+++ Input for this task
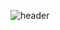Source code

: ![header](https://capsule-render.vercel.app/api?type=waving&height=230&color=gradient&customColorList=20&text=Glossario%20Thread%C++&textBg=false&fontAlignY=40&reversal=false&animation=fadeIn)
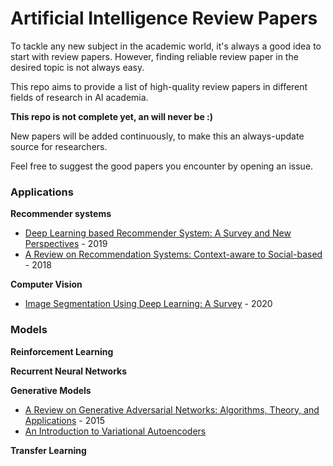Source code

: # Artificial Intelligence Review Papers

To tackle any new subject in the academic world, it's always a good idea to start with review papers. However, finding reliable review paper in the desired topic is not always easy.

This repo aims to provide a list of high-quality review papers in different fields of research in AI academia.

**This repo is not complete yet, an will never be :)**

New papers will be added continuously, to make this an always-update source for researchers.

Feel free to suggest the good papers you encounter by opening an issue.


### Applications
**Recommender systems**
* [Deep Learning based Recommender System: A Survey and New Perspectives](https://arxiv.org/abs/1707.07435) - 2019
* [A Review on Recommendation Systems: Context-aware to Social-based](https://arxiv.org/abs/1811.11866) - 2018

**Computer Vision**
* [Image Segmentation Using Deep Learning: A Survey](https://arxiv.org/abs/2001.05566) - 2020



### Models
**Reinforcement Learning**

**Recurrent Neural Networks**

**Generative Models**
* [A Review on Generative Adversarial Networks: Algorithms, Theory, and Applications](https://arxiv.org/abs/2001.06937) - 2015
* [An Introduction to Variational Autoencoders](https://arxiv.org/abs/1906.02691)

**Transfer Learning**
++++++
• Exercise:
Leave every picture out and output the records exactly.

• Response area:
Source code

: ![header](https://capsule-render.vercel.app/api?type=waving&height=230&color=gradient&customColorList=20&text=Glossario%20Thread%C++&textBg=false&fontAlignY=40&reversal=false&animation=fadeIn)
Source code

: # Artificial Intelligence Review Papers

To tackle any new subject in the academic world, it's always a good idea to start with review papers. However, finding reliable review paper in the desired topic is not always easy.

This repo aims to provide a list of high-quality review papers in different fields of research in AI academia.

**This repo is not complete yet, an will never be :)**

New papers will be added continuously, to make this an always-update source for researchers.

Feel free to suggest the good papers you encounter by opening an issue.


### Applications
**Recommender systems**
* [Deep Learning based Recommender System: A Survey and New Perspectives](https://arxiv.org/abs/1707.07435) - 2019
* [A Review on Recommendation Systems: Context-aware to Social-based](https://arxiv.org/abs/1811.11866) - 2018

**Computer Vision**
* [Image Segmentation Using Deep Learning: A Survey](https://arxiv.org/abs/2001.05566) - 2020



### Models
**Reinforcement Learning**

**Recurrent Neural Networks**

**Generative Models**
* [A Review on Generative Adversarial Networks: Algorithms, Theory, and Applications](https://arxiv.org/abs/2001.06937) - 2015
* [An Introduction to Variational Autoencoders](https://arxiv.org/abs/1906.02691)

**Transfer Learning**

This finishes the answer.